[Items from a dataset]
::::::::::

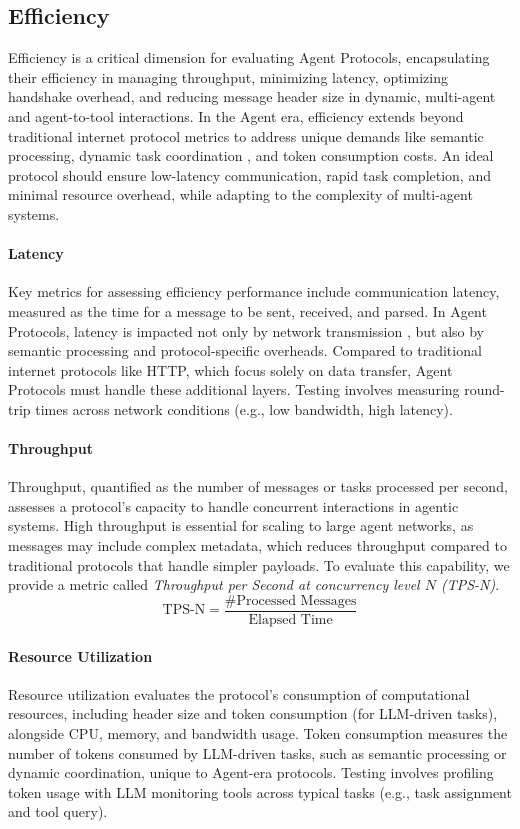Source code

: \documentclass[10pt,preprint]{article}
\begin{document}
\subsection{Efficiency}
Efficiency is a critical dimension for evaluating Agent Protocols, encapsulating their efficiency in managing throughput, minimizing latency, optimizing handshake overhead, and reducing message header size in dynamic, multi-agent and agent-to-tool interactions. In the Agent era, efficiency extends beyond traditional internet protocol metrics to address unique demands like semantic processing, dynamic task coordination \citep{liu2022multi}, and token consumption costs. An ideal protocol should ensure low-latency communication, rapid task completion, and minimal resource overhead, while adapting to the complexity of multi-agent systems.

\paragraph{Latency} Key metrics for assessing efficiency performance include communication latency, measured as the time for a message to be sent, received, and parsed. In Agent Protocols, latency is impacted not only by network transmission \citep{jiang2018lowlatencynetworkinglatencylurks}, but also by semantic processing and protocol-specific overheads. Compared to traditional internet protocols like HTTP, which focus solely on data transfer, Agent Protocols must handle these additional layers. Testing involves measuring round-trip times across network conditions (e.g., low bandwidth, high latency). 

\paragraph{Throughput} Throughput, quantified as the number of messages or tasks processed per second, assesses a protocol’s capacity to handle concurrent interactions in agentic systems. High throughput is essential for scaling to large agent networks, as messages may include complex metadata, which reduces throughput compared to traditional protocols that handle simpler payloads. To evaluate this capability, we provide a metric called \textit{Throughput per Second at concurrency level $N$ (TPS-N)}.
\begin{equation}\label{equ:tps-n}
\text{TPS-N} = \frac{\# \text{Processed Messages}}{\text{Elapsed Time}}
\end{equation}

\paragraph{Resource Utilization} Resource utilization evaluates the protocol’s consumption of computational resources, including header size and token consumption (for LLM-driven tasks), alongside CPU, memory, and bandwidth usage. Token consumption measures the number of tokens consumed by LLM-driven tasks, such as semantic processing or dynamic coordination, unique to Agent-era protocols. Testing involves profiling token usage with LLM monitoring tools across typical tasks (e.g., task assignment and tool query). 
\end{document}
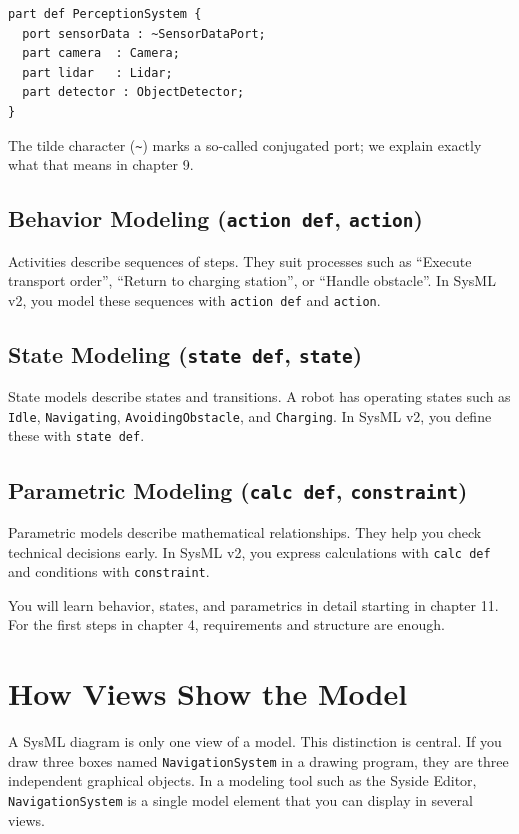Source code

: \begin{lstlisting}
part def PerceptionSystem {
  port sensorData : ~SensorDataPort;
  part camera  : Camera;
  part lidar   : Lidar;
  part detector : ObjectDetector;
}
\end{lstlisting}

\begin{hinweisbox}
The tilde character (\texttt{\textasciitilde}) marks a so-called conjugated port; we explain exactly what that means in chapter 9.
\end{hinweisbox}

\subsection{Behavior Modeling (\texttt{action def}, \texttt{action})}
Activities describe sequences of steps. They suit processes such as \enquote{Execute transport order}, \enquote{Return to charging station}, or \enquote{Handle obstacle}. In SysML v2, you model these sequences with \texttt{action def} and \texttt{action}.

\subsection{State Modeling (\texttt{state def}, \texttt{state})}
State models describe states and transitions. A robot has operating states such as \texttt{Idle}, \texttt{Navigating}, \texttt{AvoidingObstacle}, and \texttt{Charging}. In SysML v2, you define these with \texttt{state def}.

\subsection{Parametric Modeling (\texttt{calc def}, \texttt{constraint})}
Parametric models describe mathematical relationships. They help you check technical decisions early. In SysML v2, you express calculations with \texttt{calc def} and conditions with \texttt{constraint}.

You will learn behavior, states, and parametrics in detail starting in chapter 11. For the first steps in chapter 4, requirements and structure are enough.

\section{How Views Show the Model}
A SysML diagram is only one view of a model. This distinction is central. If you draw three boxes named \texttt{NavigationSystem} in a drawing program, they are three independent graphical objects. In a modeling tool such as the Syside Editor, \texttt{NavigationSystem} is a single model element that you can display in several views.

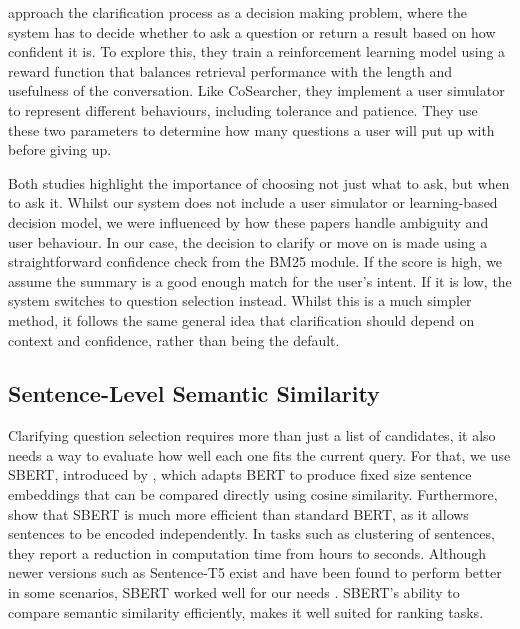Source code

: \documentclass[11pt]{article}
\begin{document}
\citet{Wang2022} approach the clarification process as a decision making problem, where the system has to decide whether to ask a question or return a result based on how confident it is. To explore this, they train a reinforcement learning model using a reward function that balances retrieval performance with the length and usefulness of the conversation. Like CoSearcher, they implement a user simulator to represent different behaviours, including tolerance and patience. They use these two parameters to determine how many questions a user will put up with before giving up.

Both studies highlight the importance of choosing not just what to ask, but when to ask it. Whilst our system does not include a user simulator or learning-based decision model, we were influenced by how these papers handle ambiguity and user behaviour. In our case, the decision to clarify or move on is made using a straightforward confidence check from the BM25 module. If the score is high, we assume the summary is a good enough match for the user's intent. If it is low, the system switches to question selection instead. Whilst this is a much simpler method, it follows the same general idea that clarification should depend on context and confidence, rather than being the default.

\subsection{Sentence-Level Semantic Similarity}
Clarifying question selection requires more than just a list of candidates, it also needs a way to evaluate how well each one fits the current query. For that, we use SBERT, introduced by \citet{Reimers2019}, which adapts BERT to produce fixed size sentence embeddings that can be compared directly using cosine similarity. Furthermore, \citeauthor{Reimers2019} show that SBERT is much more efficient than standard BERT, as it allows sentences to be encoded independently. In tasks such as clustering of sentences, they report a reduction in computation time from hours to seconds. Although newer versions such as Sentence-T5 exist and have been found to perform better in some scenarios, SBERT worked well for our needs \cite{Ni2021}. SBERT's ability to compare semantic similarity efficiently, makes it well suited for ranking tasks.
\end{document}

::::::::::

__Work order__. Starting at the line containing "Throughput, quantified as" and stopping at the line containing "port sensorData : ~SensorDataPort;", output every line above exactly, both ends included, with pictures omitted.

__Written answer__.
\paragraph{Throughput} Throughput, quantified as the number of messages or tasks processed per second, assesses a protocol’s capacity to handle concurrent interactions in agentic systems. High throughput is essential for scaling to large agent networks, as messages may include complex metadata, which reduces throughput compared to traditional protocols that handle simpler payloads. To evaluate this capability, we provide a metric called \textit{Throughput per Second at concurrency level $N$ (TPS-N)}.
\begin{equation}\label{equ:tps-n}
\text{TPS-N} = \frac{\# \text{Processed Messages}}{\text{Elapsed Time}}
\end{equation}

\paragraph{Resource Utilization} Resource utilization evaluates the protocol’s consumption of computational resources, including header size and token consumption (for LLM-driven tasks), alongside CPU, memory, and bandwidth usage. Token consumption measures the number of tokens consumed by LLM-driven tasks, such as semantic processing or dynamic coordination, unique to Agent-era protocols. Testing involves profiling token usage with LLM monitoring tools across typical tasks (e.g., task assignment and tool query). 
\end{document}
Source code

: \begin{lstlisting}
part def PerceptionSystem {
  port sensorData : ~SensorDataPort;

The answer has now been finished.